Wooo hoooooooooooooo

thanks , just  sky +  it  now    

luv  sue


----------



## Marielou (Oct 18, 2003)

I can't wait!  DH can though


----------



## Tina xx (Aug 30, 2006)

The new series starts on Sunday on E4!!!


----------



## ❁ BG2007 ❁ (Jun 26, 2007)

ooooh tina -you couldn't remind me nearer the time could you?  

B xx


----------



## dakota (Feb 6, 2007)

I saw it advertised, 5 years in front or something?


----------



## Tina xx (Aug 30, 2006)

B, of course I will hun  

Dakota, yep, it's 5 years in the future and it looks really funny what's happened to Gabby


----------



## ♥ cat ♥ (Apr 13, 2003)

The new season looks really good 

cant wait till sunday


----------



## ♥ cat ♥ (Apr 13, 2003)

did anyone watch it last night on E4? 

It was great xx


----------



## Tina xx (Aug 30, 2006)

No, I missed it as I'm going to watch it Wednesday.

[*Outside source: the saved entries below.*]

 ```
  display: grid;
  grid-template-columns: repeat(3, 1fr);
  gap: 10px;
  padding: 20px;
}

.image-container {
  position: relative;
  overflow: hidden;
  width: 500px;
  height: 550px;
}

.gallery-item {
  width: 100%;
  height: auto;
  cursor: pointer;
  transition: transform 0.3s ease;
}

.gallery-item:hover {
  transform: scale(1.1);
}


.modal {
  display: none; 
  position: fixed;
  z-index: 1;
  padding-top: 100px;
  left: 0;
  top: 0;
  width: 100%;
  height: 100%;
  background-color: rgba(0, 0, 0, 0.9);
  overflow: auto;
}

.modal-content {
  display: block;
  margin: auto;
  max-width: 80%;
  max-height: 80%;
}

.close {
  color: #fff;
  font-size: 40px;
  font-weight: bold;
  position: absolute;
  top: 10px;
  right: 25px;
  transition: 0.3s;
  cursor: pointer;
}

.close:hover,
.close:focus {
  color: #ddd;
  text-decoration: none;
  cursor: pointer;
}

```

Can you let me know if your going to talk about the episodes on Sunday as I can add a Spoilers warning to the title so that people can be warned before they read. Please don't post what happens until I change the title if you are going to  

Tina xx


----------



## Catb33 (Aug 1, 2006)

Poop. Completely forgot it was on last night.


----------



## wouldloveababycat (Mar 21, 2004)

Yes please do as I don't watch it until Wed and have to mod this thread so will have to do it with my eyes shut  

Cat x


----------